◆ To do: Your task is to transcribe, without alteration, the lines from the top of the material below through the line bearing "leveraging advanced analysis", inclusive.

[Start of section]

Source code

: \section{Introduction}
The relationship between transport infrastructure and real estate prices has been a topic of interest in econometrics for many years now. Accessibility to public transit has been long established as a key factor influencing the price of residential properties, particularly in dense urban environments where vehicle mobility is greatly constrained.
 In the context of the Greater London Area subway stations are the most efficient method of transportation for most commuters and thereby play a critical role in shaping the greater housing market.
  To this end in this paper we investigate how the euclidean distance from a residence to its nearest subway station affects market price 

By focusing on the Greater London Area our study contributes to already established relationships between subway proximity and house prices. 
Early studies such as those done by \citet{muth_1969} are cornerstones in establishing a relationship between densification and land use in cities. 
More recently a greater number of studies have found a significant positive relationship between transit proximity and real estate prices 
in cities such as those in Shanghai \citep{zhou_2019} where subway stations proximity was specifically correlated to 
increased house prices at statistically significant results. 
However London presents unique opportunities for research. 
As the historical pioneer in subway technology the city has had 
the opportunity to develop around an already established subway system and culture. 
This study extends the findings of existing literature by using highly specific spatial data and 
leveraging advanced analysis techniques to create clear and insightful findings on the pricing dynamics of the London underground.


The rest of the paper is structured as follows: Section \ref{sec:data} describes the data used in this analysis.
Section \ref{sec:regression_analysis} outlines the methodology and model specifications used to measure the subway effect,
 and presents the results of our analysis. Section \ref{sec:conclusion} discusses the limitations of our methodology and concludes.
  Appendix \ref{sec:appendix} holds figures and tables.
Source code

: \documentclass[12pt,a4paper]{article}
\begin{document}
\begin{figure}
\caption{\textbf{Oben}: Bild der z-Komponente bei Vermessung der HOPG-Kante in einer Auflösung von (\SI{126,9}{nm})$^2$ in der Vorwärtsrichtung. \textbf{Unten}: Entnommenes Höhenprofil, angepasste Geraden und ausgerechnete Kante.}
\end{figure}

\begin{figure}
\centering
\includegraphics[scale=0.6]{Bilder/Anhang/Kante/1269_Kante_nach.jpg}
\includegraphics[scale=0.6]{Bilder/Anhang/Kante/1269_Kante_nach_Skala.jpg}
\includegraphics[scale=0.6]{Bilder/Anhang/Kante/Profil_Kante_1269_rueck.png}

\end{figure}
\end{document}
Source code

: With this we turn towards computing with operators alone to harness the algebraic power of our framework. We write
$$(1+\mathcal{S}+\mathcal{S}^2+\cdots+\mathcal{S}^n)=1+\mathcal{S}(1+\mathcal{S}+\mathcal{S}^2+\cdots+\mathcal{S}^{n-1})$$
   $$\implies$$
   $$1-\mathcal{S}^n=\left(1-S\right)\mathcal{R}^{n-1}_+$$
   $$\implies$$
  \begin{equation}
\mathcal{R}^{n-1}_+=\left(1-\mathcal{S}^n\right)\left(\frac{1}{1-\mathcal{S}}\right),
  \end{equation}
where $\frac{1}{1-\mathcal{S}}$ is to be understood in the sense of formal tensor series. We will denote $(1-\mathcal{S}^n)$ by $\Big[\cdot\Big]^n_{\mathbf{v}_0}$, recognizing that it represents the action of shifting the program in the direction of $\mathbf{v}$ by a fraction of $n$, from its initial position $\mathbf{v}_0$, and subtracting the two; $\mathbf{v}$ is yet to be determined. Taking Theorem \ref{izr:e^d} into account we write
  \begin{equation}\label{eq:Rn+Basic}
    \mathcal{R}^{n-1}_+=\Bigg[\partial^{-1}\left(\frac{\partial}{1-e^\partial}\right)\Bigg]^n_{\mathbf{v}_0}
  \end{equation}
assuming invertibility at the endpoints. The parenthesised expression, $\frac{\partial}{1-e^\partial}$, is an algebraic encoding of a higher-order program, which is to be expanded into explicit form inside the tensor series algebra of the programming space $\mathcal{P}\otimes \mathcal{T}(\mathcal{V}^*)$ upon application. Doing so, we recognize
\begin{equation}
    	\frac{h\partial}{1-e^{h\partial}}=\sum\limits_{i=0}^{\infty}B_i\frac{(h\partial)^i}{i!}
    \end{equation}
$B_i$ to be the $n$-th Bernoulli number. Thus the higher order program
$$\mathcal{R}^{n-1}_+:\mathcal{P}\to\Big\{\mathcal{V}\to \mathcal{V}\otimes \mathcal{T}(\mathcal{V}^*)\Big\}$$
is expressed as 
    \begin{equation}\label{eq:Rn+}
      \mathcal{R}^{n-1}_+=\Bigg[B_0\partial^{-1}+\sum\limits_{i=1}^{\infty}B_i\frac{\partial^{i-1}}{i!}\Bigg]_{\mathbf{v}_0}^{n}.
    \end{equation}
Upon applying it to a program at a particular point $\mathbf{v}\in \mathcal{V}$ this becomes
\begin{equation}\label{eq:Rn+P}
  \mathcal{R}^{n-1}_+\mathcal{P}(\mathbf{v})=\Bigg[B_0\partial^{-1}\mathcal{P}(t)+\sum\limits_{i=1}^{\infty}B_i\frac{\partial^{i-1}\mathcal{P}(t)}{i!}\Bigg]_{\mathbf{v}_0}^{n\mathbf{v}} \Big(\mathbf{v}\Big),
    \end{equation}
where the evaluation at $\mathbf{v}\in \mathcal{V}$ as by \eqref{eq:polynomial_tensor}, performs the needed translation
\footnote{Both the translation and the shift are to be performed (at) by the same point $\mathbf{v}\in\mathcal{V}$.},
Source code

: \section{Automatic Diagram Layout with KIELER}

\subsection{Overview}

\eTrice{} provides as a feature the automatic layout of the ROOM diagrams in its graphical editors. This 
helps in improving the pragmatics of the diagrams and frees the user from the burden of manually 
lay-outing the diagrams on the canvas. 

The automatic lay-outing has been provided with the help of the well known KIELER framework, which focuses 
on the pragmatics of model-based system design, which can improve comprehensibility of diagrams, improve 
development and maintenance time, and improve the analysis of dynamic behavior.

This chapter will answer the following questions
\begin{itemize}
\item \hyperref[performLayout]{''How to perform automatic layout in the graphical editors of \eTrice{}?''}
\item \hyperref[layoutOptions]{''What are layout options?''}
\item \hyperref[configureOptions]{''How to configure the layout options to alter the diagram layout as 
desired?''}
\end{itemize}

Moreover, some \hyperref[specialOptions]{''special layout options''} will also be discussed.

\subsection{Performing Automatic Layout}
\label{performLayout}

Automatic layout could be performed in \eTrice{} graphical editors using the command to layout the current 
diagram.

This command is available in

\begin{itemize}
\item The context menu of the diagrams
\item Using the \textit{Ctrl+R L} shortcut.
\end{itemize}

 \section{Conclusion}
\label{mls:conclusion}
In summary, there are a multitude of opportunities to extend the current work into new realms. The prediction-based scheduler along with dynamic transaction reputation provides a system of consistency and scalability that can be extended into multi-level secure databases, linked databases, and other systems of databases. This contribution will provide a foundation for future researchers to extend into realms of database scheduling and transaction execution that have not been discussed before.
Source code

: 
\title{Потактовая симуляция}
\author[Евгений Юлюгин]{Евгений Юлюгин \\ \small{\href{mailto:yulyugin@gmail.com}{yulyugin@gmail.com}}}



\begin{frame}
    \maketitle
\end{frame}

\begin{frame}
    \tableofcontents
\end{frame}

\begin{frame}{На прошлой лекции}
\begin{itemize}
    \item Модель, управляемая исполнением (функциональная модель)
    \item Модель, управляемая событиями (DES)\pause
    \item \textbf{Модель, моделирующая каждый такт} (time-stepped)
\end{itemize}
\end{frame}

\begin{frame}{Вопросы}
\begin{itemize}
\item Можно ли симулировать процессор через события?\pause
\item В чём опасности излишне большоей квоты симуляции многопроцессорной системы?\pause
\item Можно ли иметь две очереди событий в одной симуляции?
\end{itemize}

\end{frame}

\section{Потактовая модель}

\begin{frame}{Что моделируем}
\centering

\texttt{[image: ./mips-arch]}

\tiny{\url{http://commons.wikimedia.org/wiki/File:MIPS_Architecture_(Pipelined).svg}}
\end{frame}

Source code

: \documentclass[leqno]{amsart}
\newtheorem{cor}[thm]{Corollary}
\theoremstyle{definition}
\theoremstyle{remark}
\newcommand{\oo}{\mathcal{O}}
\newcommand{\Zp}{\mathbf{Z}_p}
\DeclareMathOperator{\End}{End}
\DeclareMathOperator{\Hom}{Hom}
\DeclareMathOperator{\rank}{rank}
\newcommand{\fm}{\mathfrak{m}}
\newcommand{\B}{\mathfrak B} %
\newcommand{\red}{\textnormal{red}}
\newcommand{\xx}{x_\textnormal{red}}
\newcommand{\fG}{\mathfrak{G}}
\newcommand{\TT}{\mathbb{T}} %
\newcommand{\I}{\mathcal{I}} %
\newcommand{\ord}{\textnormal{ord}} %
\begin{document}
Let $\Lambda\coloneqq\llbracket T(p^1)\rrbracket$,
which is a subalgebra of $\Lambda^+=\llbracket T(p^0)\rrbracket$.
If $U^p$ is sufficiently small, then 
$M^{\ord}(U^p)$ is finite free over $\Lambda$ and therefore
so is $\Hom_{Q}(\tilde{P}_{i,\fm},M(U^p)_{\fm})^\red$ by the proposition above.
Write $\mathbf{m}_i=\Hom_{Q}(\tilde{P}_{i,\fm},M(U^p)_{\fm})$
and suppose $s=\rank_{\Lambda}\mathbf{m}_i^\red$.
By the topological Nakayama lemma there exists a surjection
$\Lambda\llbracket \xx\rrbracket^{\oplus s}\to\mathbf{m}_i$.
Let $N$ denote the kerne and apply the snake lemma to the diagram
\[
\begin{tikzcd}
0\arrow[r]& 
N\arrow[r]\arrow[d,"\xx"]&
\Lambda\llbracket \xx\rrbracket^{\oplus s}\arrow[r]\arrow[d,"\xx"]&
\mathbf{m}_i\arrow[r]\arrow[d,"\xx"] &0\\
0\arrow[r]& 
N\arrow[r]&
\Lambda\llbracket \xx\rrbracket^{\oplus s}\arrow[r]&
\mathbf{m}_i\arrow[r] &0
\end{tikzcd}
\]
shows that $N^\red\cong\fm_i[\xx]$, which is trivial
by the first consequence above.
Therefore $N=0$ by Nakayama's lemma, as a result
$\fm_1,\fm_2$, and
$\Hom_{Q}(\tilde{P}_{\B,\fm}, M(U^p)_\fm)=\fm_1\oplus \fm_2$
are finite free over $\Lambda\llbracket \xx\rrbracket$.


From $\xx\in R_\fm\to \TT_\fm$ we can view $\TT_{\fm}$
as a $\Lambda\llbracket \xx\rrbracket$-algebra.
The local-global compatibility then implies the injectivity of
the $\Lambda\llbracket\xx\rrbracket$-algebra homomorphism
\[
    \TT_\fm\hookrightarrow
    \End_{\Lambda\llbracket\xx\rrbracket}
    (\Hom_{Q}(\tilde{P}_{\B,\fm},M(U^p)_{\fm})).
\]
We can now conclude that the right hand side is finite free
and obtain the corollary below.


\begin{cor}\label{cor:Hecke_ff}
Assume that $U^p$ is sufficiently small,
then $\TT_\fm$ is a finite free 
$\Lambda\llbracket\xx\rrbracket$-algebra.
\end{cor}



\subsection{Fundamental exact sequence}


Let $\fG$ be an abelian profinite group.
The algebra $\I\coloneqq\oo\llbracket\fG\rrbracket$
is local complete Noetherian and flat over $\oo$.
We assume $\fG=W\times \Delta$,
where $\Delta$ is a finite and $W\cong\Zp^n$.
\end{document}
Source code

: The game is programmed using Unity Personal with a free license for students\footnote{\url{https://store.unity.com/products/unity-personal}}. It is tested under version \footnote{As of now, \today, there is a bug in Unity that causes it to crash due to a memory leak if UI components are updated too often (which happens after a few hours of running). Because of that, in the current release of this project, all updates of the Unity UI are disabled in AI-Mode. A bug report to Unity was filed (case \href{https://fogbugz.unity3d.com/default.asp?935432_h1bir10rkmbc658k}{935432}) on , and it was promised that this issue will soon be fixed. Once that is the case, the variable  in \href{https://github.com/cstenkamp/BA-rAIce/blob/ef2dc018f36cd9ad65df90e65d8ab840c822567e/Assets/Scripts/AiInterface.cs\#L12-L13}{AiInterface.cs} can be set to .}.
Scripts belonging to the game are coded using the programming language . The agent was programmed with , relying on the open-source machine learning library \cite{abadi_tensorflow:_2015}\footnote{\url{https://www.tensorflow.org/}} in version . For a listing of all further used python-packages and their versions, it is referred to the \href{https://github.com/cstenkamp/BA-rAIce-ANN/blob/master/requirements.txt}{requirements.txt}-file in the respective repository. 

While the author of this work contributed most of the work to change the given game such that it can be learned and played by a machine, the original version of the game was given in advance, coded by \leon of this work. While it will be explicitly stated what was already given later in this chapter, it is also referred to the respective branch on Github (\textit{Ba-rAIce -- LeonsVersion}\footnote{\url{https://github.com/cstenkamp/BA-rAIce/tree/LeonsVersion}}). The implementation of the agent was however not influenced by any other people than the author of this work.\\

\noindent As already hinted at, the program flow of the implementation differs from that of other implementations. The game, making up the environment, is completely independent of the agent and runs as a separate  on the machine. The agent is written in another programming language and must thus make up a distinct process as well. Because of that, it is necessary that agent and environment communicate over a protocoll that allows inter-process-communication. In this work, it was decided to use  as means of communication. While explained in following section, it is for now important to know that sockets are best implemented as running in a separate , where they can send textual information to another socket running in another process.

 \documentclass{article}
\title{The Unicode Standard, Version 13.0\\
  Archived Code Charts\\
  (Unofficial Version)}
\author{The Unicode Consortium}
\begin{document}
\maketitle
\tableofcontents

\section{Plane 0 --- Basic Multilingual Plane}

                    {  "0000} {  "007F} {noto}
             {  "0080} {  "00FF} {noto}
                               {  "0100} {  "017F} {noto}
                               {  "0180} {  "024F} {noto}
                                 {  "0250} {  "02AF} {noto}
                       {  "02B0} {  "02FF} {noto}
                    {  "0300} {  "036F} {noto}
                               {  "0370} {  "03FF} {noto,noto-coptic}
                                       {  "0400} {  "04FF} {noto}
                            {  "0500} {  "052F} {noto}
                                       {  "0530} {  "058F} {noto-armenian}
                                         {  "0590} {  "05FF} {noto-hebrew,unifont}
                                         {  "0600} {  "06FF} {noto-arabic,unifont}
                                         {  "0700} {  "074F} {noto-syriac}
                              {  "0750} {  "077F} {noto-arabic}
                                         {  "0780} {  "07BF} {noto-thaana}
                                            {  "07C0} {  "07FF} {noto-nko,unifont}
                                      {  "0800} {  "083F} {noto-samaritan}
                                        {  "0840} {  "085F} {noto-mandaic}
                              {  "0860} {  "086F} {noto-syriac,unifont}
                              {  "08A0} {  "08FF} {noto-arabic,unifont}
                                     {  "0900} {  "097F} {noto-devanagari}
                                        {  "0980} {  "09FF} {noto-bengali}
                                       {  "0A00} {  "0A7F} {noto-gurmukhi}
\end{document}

[End of section]

◆ Response box:
Source code

: \section{Introduction}
The relationship between transport infrastructure and real estate prices has been a topic of interest in econometrics for many years now. Accessibility to public transit has been long established as a key factor influencing the price of residential properties, particularly in dense urban environments where vehicle mobility is greatly constrained.
 In the context of the Greater London Area subway stations are the most efficient method of transportation for most commuters and thereby play a critical role in shaping the greater housing market.
  To this end in this paper we investigate how the euclidean distance from a residence to its nearest subway station affects market price 

By focusing on the Greater London Area our study contributes to already established relationships between subway proximity and house prices. 
Early studies such as those done by \citet{muth_1969} are cornerstones in establishing a relationship between densification and land use in cities. 
More recently a greater number of studies have found a significant positive relationship between transit proximity and real estate prices 
in cities such as those in Shanghai \citep{zhou_2019} where subway stations proximity was specifically correlated to 
increased house prices at statistically significant results. 
However London presents unique opportunities for research. 
As the historical pioneer in subway technology the city has had 
the opportunity to develop around an already established subway system and culture. 
This study extends the findings of existing literature by using highly specific spatial data and 
leveraging advanced analysis techniques to create clear and insightful findings on the pricing dynamics of the London underground.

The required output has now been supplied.